Yes of course: the attribute is called [tt]Weight[/tt] not [tt]Weights[/tt] ... without the "s"!

Regards,
Tobias

Legacy User · April 2009

Tobias Malbrecht wrote:

Yes of course: the attribute is called [tt]Weight[/tt] not [tt]Weights[/tt] ... without the "s"!

Tobias

I made the change, but am still getting ...

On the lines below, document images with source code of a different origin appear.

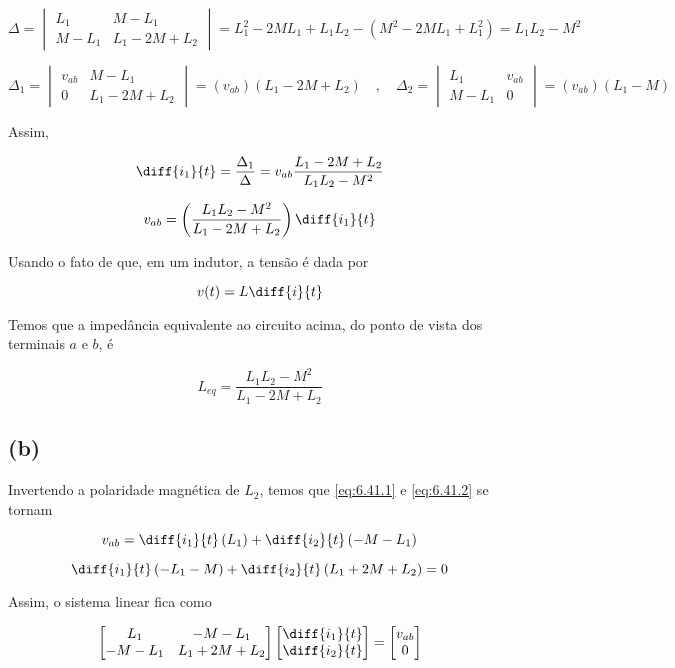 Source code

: \begingroup
\renewcommand*{\arraystretch}{4}

\[ 
    \Delta
    =
    \begin{vmatrix}
        L_1 & M - L_1    \\
        M - L_1    & L_1 - 2M + L_2
    \end{vmatrix}
    =
    L_1^2 - 2ML_1 + L_1L_2 - (M^2 - 2ML_1 + L_1^2)
    =
    L_1L_2 - M^2
\]

\[ 
    \Delta_1
    =
    \begin{vmatrix}
        v_{ab} & M - L_1    \\
        0    & L_1 - 2M + L_2
    \end{vmatrix}
    =
    (v_{ab})(L_1 - 2M + L_2) \quad , \quad
    \Delta_2
    =
    \begin{vmatrix}
        L_1 & v_{ab}   \\
        M - L_1    & 0
    \end{vmatrix}
    =
    (v_{ab})(L_1 - M)
\]

\endgroup

Assim, 

\[ \diff{i_1}{t} = \frac{\Delta_1}{\Delta} = v_{ab}\frac{L_1 - 2M + L_2}{L_1L_2 - M^2} \]

\[ v_{ab} =  \left(\frac{L_1L_2 - M^2}{L_1 - 2M + L_2}\right)\diff{i_1}{t} \]

Usando o fato de que, em um indutor, a tensão é dada por 

\[ v(t) = L\diff{i}{t} \]

Temos que a impedância equivalente ao circuito acima, do ponto de vista dos terminais $a$ e $b$, é

\[ \boxed{L_{eq} = \frac{L_1L_2 - M^2}{L_1 - 2M + L_2}}  \]

\subsection*{(b)}

Invertendo a polaridade magnética de $L_2$, temos que \eqref{eq:6.41.1} e \eqref{eq:6.41.2} se tornam

\[ v_{ab} = \diff{i_1}{t}\left(L_1\right) + \diff{i_2}{t}\left(- M - L_1\right) \]

\[ \diff{i_1}{t}\left(-L_1 - M\right) + \diff{i_2}{t}\left(L_1 + 2M + L_2\right) = 0 \]

Assim, o sistema linear fica como

\begingroup
\renewcommand*{\arraystretch}{4}

\[
    \begin{bmatrix}
        L_1 & - M - L_1    \\
        - M - L_1    & L_1 + 2M + L_2
    \end{bmatrix}
    \begin{bmatrix}
        \diff{i_1}{t} \\
        \diff{i_2}{t}
    \end{bmatrix}
    =
    \begin{bmatrix}
        v_{ab} \\
        0
    \end{bmatrix}
\]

Error in: Sorting (Sorting) The attribute 'Weight' does not exist. The example set does not contain an attribute with the given name.

What else might I try?

TobiasMalbrecht · April 2009

Hi,

newstuff wrote:

<operator name="ExampleSet2AttributeWeights" class="ExampleSet2AttributeWeights">
</operator>
<operator name="Sorting" class="Sorting" breakpoints="after">
<parameter key="attribute_name" value="Weights"/>
<parameter key="sorting_direction" value="decreasing"/>
</operator>

ups, just read your post again and realized you did not use the [tt]AttributeWeights2ExampleSet[/tt] operator as Ingo suggested but the [tt]ExampleSet2AttributeWeights[/tt] operator. This of course makes the difference. So follow Ingo's suggestion, use a weighting scheme and the [tt]AttributeWeights2ExampleSet[/tt] operator. Then sort by the attribute [tt]Weight[/tt] and it should work.

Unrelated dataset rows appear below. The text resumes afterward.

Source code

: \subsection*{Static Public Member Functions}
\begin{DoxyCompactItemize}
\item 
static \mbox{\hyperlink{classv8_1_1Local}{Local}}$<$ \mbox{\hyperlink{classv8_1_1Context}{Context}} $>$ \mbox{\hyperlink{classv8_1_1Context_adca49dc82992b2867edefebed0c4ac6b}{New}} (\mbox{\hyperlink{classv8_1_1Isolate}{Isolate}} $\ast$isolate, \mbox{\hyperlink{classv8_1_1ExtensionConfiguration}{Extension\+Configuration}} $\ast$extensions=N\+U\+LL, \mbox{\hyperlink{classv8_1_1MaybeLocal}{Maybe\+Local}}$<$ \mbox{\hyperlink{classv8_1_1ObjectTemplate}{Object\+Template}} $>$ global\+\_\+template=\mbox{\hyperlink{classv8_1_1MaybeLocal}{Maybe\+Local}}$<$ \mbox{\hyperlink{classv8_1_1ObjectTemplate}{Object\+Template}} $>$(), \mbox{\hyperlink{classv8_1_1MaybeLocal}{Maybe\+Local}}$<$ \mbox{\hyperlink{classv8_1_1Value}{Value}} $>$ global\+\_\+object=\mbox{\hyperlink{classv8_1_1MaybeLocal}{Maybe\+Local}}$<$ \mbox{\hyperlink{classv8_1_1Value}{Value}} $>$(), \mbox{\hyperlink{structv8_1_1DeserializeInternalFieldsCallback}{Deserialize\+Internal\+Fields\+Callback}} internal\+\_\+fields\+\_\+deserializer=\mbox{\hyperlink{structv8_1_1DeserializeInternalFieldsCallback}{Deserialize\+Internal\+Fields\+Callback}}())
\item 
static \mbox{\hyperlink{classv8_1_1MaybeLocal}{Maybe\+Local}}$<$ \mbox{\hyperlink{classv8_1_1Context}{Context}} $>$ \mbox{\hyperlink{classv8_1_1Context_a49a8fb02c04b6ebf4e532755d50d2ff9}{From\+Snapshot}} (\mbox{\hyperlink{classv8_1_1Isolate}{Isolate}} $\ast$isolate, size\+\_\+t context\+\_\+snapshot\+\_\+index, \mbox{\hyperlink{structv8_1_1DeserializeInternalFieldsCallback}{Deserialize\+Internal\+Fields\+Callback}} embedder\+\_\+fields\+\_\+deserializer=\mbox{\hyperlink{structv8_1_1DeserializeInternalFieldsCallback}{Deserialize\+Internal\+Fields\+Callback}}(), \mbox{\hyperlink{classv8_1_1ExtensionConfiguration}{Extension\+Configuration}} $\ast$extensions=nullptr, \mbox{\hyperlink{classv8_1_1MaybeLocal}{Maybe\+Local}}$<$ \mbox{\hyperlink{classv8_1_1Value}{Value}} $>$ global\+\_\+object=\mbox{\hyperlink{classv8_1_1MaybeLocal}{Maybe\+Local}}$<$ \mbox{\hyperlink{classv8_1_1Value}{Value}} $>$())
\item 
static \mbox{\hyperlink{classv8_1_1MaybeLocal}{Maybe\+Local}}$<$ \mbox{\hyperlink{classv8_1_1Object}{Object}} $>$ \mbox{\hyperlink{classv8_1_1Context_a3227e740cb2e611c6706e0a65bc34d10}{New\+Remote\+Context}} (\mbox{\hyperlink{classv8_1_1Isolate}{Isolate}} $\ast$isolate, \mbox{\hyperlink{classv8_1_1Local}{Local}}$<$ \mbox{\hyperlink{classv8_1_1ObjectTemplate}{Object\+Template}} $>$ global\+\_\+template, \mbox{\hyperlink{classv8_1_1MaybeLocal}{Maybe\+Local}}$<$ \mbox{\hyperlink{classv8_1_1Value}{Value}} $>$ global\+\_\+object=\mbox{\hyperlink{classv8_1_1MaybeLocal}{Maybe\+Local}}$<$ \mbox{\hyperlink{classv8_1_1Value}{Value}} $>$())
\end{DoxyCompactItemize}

Btw. you can insert breakpoints into the tree by double-clicking on an operator, i.e. the process execution stops at the specified point and you can inspect the intermediate results and observe, that there is no attribute called [tt]Weights[/tt] in any example set you have ...

Kind regards,
Tobias

Legacy User · April 2009

Tobias Malbrecht wrote:

ups, just read your post again and realized you did not use the [tt]AttributeWeights2ExampleSet[/tt] operator as Ingo suggested but the [tt]ExampleSet2AttributeWeights[/tt] operator. This of course makes the difference. So follow Ingo's suggestion, use a weighting scheme and the [tt]AttributeWeights2ExampleSet[/tt] operator. Then sort by the attribute [tt]Weight[/tt] and it should work.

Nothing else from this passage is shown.